Groundwater flow and contaminant migration tracing is a vital method of identifying and
characterising pollutant source-pathway-receptor linkages in karst aquifers. Bacteriophages are an
attractive alternative tracer to non-reactive fluorescent dye tracers, as high titres (>10¹² pfu mL−¹) can be safely released into the aquifer, offering improved tracer detectability. However, the interpretation
of bacteriophage tracer breakthrough curves is complicated as their fate and transport are impacted
by aquifer physicochemical conditions. A comparative tracer migration experiment was conducted
in a peri-urban catchment in southeast England to characterise the behaviour of MS2 bacteriophage
relative to sodium fluorescein dye in a karstic chalk aquifer. Tracers were released into a stream sink
and detected at two abstraction boreholes located 3 km and 10 km away. At both sites, the loss of MS2
phage greatly exceeded that of the solute tracer. In contrast, the qualitative shape of the dye and phage
breakthrough curves were visually very similar, suggesting that the bacteriophage arriving at each
site was governed by comparable transport parameters to the non-reactive dye tracer. The colloid
filtration theory was applied to explain the apparent contradiction of comparable tracer breakthrough
patterns despite massive phage losses in the subsurface. One-dimensional transport models were also
fitted to each breakthrough curve to facilitate a quantitative comparison of the transport parameter
values.

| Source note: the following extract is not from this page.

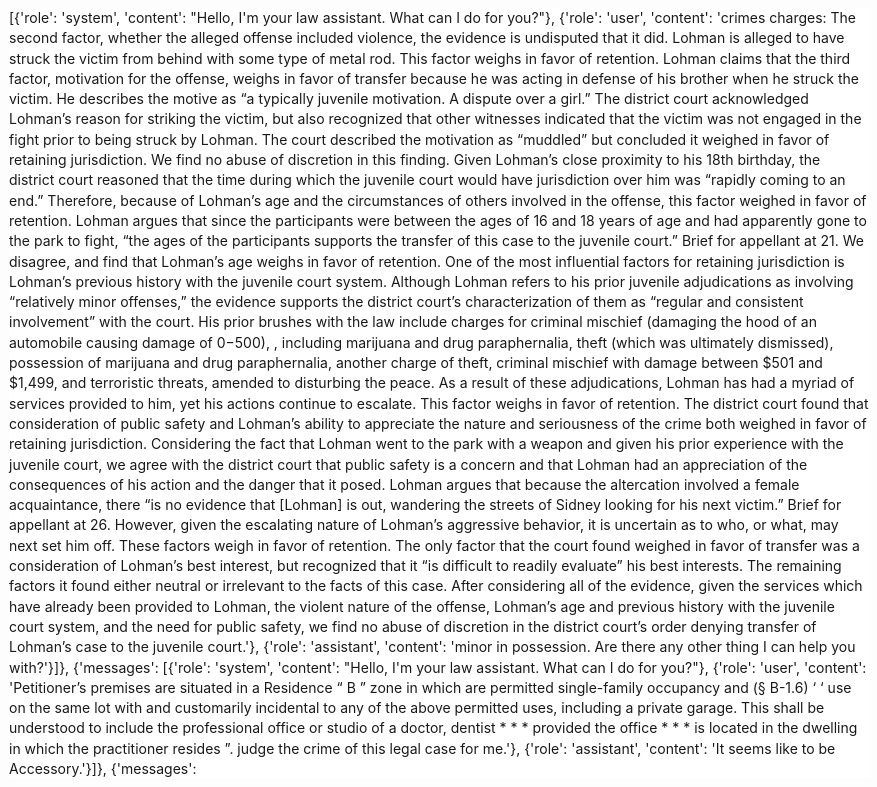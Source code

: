 [{'role': 'system', 'content': "Hello, I'm your law assistant. What can I do for you?"}, {'role': 'user', 'content': 'crimes charges: The second factor, whether the alleged offense included violence, the evidence is undisputed that it did. Lohman is alleged to have struck the victim from behind with some type of metal rod. This factor weighs in favor of retention. Lohman claims that the third factor, motivation for the offense, weighs in favor of transfer because he was acting in defense of his brother when he struck the victim. He describes the motive as “a typically juvenile motivation. A dispute over a girl.” The district court acknowledged Lohman’s reason for striking the victim, but also recognized that other witnesses indicated that the victim was not engaged in the fight prior to being struck by Lohman. The court described the motivation as “muddled” but concluded it weighed in favor of retaining jurisdiction. We find no abuse of discretion in this finding. Given Lohman’s close proximity to his 18th birthday, the district court reasoned that the time during which the juvenile court would have jurisdiction over him was “rapidly coming to an end.” Therefore, because of Lohman’s age and the circumstances of others involved in the offense, this factor weighed in favor of retention. Lohman argues that since the participants were between the ages of 16 and 18 years of age and had apparently gone to the park to fight, “the ages of the participants supports the transfer of this case to the juvenile court.” Brief for appellant at 21. We disagree, and find that Lohman’s age weighs in favor of retention. One of the most influential factors for retaining jurisdiction is Lohman’s previous history with the juvenile court system. Although Lohman refers to his prior juvenile adjudications as involving “relatively minor offenses,” the evidence supports the district court’s characterization of them as “regular and consistent involvement” with the court. His prior brushes with the law include charges for criminal mischief (damaging the hood of an automobile causing damage of $0-$500), <mask>, including marijuana and drug paraphernalia, theft (which was ultimately dismissed), possession of marijuana and drug paraphernalia, another charge of theft, criminal mischief with damage between $501 and $1,499, and terroristic threats, amended to disturbing the peace. As a result of these adjudications, Lohman has had a myriad of services provided to him, yet his actions continue to escalate. This factor weighs in favor of retention. The district court found that consideration of public safety and Lohman’s ability to appreciate the nature and seriousness of the crime both weighed in favor of retaining jurisdiction. Considering the fact that Lohman went to the park with a weapon and given his prior experience with the juvenile court, we agree with the district court that public safety is a concern and that Lohman had an appreciation of the consequences of his action and the danger that it posed. Lohman argues that because the altercation involved a female acquaintance, there “is no evidence that [Lohman] is out, wandering the streets of Sidney looking for his next victim.” Brief for appellant at 26. However, given the escalating nature of Lohman’s aggressive behavior, it is uncertain as to who, or what, may next set him off. These factors weigh in favor of retention. The only factor that the court found weighed in favor of transfer was a consideration of Lohman’s best interest, but recognized that it “is difficult to readily evaluate” his best interests. The remaining factors it found either neutral or irrelevant to the facts of this case. After considering all of the evidence, given the services which have already been provided to Lohman, the violent nature of the offense, Lohman’s age and previous history with the juvenile court system, and the need for public safety, we find no abuse of discretion in the district court’s order denying transfer of Lohman’s case to the juvenile court.'}, {'role': 'assistant', 'content': 'minor in possession. Are there any other thing I can help you with?'}]}, {'messages': [{'role': 'system', 'content': "Hello, I'm your law assistant. What can I do for you?"}, {'role': 'user', 'content': 'Petitioner’s premises are situated in a Residence “ B ” zone in which are permitted single-family occupancy and (§ B-1.6) ‘ ‘ <mask> use on the same lot with and customarily incidental to any of the above permitted uses, including a private garage. This shall be understood to include the professional office or studio of a doctor, dentist * * * provided the office * * * is located in the dwelling in which the practitioner resides ”.  judge the crime of this legal case for me.'}, {'role': 'assistant', 'content': 'It seems like to be Accessory.'}]}, {'messages':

The model results suggest that the bacteriophage migrates through the conduit system
slightly faster than the fluorescent dye, but that the former is significantly less dispersed. These
results suggest that whilst the bacteriophage tracer cannot be used to predict receptor concentrations
from transport via karstic flow paths, it can provide estimates for groundwater flow and solute
contaminant transit times. This study also provides insight into the attenuation and transport of
pathogenic viruses in karstic chalk aquifers.